Квартирант скривил лицо.
— Жизнь в России вас испортила, — констатировал он.
Гость возразил.
— Напротив! Жизнь в России меня обогатила.
— Какая была сейчас остановка? — завертелась на месте, то смотря в окно, то бросая встревоженный взгляд на салон через толстые линзы очков, пожилая якутка в просторном светло-бирюзовом костюме и вязаной шляпе на голове.
Послышался мужской весёлый голос:
— Проспала, что ли? Завод ЖБИ.
— Завод, да? — переспросила женщина. — Когда Столичный?
Автобус остановился в небольшой пробке перед перекрёстком.
— Следующая, бабушка! — сказал водитель-азиат, глядя в зеркало заднего вида, радостно улыбаясь.
— Бабушка?! — недовольно взвизгнула женщина, — какая я тебе бабушка! — и выдала длинную тираду на якутском, выдохшись, завершила по-русски: — Бабушка!.. Я с тобой, внучек, в колке дров фору дам!
Водитель, следя за дорогой, что-то пробурчал весёлое в ответ; раздался громкий смех в салоне.
— Молодец, бабка! — похвалил женщину кто-то. — Так держать!
Раздались в разнобой выкрики:
— Клёво! Респект! Уважуха!
Удивлённая вниманием и польщённая положительной реакцией пассажиров, женщина повернулась, поправила очки и улыбнулась, обнажив ряд верхних вставных зубов.
— Вот и развеселила народ, — нашлась, что сказать она, — а то едут все хмурые и грустные. А это грех, — указала морщинистой кистью на окно, — на улице солнце, спешите радоваться жизни!
— Оджа, Марфа Спиридоновна! — ожила дремавшая на заднем сиденье одного возраста с героиней происшествия женщина.
— Айка, Матрёна Ивановна! — громко, на весь салон воскликнула Марфа Спиридоновна, — далеко собралась?
— На рынок, — не снижая тона, ответила Матрёна Ивановна, — внукам одежды на лето купить.
— На рынок, да?! и я тоже.
Автобус замедлил движение. Из динамиков раздался механический женский голос «Автобусная остановка „Столичный рынок“».
Водитель тихо прошептал на ухо девушке-кондуктору, чтобы она не брала проезд с пожилых женщин за проезд.

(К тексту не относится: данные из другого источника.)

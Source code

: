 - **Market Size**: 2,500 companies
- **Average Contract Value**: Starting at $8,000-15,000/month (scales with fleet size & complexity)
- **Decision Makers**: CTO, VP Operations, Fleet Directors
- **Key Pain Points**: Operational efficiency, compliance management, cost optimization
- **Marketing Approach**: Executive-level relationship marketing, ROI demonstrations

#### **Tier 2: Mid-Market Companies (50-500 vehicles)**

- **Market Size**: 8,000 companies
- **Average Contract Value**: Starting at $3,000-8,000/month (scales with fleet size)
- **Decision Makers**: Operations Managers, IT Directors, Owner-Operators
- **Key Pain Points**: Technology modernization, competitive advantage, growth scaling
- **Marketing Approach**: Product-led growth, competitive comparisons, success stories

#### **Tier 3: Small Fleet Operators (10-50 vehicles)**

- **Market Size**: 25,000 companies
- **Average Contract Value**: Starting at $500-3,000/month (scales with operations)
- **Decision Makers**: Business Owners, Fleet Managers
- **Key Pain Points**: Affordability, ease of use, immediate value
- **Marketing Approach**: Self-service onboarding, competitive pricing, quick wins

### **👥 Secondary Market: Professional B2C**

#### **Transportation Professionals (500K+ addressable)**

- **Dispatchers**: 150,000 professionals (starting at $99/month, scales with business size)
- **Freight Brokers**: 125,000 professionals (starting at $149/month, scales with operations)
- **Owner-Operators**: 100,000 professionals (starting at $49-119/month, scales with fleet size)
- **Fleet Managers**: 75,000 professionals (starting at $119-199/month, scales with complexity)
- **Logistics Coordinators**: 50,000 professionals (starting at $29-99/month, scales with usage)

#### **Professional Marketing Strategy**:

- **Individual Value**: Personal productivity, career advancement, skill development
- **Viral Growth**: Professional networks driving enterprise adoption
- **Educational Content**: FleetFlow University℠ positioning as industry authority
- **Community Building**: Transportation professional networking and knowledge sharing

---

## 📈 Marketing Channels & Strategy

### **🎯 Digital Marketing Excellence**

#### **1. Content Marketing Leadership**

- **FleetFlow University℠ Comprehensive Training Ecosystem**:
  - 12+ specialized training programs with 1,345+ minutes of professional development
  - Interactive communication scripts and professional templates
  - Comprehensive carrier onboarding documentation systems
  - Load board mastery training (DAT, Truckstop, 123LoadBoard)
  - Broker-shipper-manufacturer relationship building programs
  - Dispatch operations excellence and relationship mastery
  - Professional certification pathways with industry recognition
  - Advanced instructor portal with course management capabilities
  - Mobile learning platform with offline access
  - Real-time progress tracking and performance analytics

Когда Марфа Спиридоновна протянула деньги и услышала «платить не надо», хотела возмутиться, что, я не в состоянии рассчитаться, но высказаться ей не дала подруга. Ухватила её под локоток и, моргнув весельчаку-водителю и девушке, вывела подругу из автобуса.
На улице Марфа Спиридоновна достала из сумки веер и начала обмахиваться.
— Жарко, — обратилась она к подруге. — И лето такое же будет.
— Дождливым будет лето, — ответила подруга с видом, что причастна к какой-то тайне.
— Ага, Матрёна, он тебе сказал, — указала Марфа раскрытым веером в небо.
— Дочка сказала, — гордо выпрямилась Матрёна, — она у меня учёная, метеорологией занимается.
Подруги пошли на рынок. Одна искала спасения от духоты, обмахиваясь веером; другая укрылась от солнечных лучей под лёгким летним зонтом с красочными рисунками.
Перебрасываясь короткими репликами, то справляясь о здоровье близких, то интересуясь об успехах внуков, окончившими хорошо учебный год, женщины направились к торговым рядам.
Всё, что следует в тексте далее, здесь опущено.